Okay, so I've been experimenting a LOT with string brand/gauge... and now I hear that my intonation has suffered dearly.

I'm wielding a Schecter C1 XXX if this matters in the long run.

but to intonate properly, all I do is hook the guitar up to a tuner, tune the string on the open note, then hit the 12th fret harmonic and turn the screw under the string on the bridge and continue the trial and error process until both the open and the 12th fret harmonic are in perfect tune, right? [Jeez, long ass question]

Is there anything else I should take note in? Guitar/method wise?

Thanks in advance.

Schecter C-1 XXX
Squier Fender Stratocaster
Peavey 6505+
Marshall 1960A Lead Cabinet
Peavey Studio Pro 112
MXR Carbon Copy

Check out my band:www.myspace.com/silentsurrendertx
You tune the open string first, then tune the 12 fret(fretted) by adjusting the bridge.
You are first upposed to first tune the 12th fret HARMONIC to the right pitch, and then play the FRETTED 12th fret. Then depending on if the fretted note is sharp or flat in comparison to the perfectly tuned 12th fret HARMONIC, you would make your adjustments.
^ No problem! I just recently had to learn how to do it so I could intonate my new Fender Jaguar HH. The way the factory set it was quite a bit off, so I figured I might as well learn how to do it the right way to keep my guitar sounding great as it should.
Yes, the 12th fret harmonic is going to be your control.

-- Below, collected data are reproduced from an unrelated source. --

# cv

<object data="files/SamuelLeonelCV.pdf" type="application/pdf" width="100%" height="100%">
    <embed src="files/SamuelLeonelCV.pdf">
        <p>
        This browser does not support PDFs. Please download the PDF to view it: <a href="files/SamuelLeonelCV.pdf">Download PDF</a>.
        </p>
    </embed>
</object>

A tip to doing this: if the 12th fretted note is flat compared to the harmonic then you move the saddle forward, towards the nut. If the 12th fretted note is sharp then you move it backwards away from the nut. Remember, F for flat = forward. That's how I always remember it.
After all this time and after all of the posts concerning this, you'd think someone would actually read and learn from them. All of you above me are wrong except for hippiebass, and he still got it wrong partially.
The intonation of a guitar is the ability of it to play in tune across the entire fretboard at every fret, every note. How it's adjusted depends on where on the neck the notes are sour. It could be that the nut needs compensating, or the bridge saddle(s).
How you check it: Tune the entire guitar to standard concert pitch, EADGBe. THIS will be your control, not the 12th harmonic of those strings. That harmonic is 1 octave up from open, and guess what, so is the 12th fret that you are comparing it to. How can you make a decent comparison when you are not comparing anything different, since both notes are the same? So, pluck the open low E string, take note of it's tuned state. Is it dead on, slightly flat or slightly sharp. Where ever it is, just take note of that. Then fret the 12th of that same string. Again take note of the tuning of that note. Now make your comparison. You want the two to match. If the fretted 12th is sharper than the open string note, move the saddle away from the fretboard for that string, if it's flat compared to open, move the saddle closer to the fretboard. Retune open, then compare again. Repeat as necessary until both notes match.
Dan Earliwine actually changed his tune(no pun intended, or is there?) about intonating recently. He was always of the mind to perform the 12th harmonic vs. the 12th fretted and adjust from there. But you see, those two notes are at the same octave as each other since they are both performed at the 12th fret. In order to make a valid comparison of notes, you need that octave spread between the notes, and you get that by comparing open notes to fretted 12ths. Not only all that, but you play a lot of the music on a guitar in the open position right? Why not use it as the basis for intonation? I've performed intonation adjustments on different guitars using different methods of checking, and the open vs. fretted 12th is the most accurate, yielding the best results.